Milind’s presentation concentrated on results of muon-neutrino to electron-neutrino conversions. Minos is a “Main-Injecor Neutrino Oscillation Search”. It is a long-baseline experiment: the beam from the Main injector, Fermilab’s high-intensity source of protons feeding the Tevatron accelerator, can be sent from Batavia (IL) 735km away to the Soudan mine in Minnesota. There are actually two detectors, a near and a far detector: this is the unique feature of MINOS. The spectra collected at the two sites are compared to measure muon neutrino disappearance and appearance. The near detector is 1km away from the target.
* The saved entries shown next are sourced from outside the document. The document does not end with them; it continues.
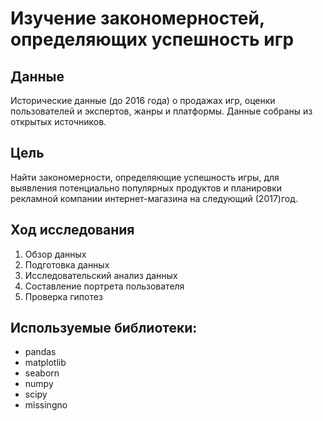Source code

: # Изучение закономерностей, определяющих успешность игр

## Данные

Исторические данные (до 2016 года) о продажах игр, оценки пользователей и экспертов, жанры и платформы. Данные собраны из открытых источников.

## Цель

Найти закономерности, определяющие успешность игры, для выявления потенциально популярных продуктов и планировки рекламной компании интернет-магазина на следующий (2017)год.

## Ход исследования
 1. Обзор данных
 2. Подготовка данных
 3. Исследовательский анализ данных
 4. Составление портрета пользователя
 5. Проверка гипотез

## Используемые библиотеки:

- pandas
- matplotlib 
- seaborn
- numpy
- scipy
- missingno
The beam is a horn-focused muon-neutrino one. Horns are parabolic-shaped magnets. 120 GeV protons originate pions, which are focused by these structures; negative ones are defocused, and the beam contains predominantly muon neutrinos from the decay of these pions. The accelerator provides 10-microsecond pulses every 2.2 seconds, with 3.3 \times 10^{13} protons per pulse. 95% of the resulting neutrino flux is \nu_\mu, 4% are \bar \nu_\mu.

Besides the presence of two detectors in line, another unique feature of the Fermilab beam is the possibility to move the target in and out, shifting the spectrum of neutrinos that come out, because the focal point of the horns changes. Two positions of the target are used, corresponding to two beam configurations. In the high-energy configuration one can get a beam centered at an energy of 8 GeV or so, while the low-energy configuration is centered at 3 GeV. Most of the time Minos runs with the 3 GeV beam.

Detectors are a kiloton-worth of steel and scintillator planes in the near detector, and 5.4-kT in the far detector. Scintillator strips are 1 cm thick, 4.1 cm wide, and their Moliere radius is of 3.7cm. A 1-GeV muon crosses 27 planes. The iron in the detectors is magnetized with a 1 Tesla magnetic field.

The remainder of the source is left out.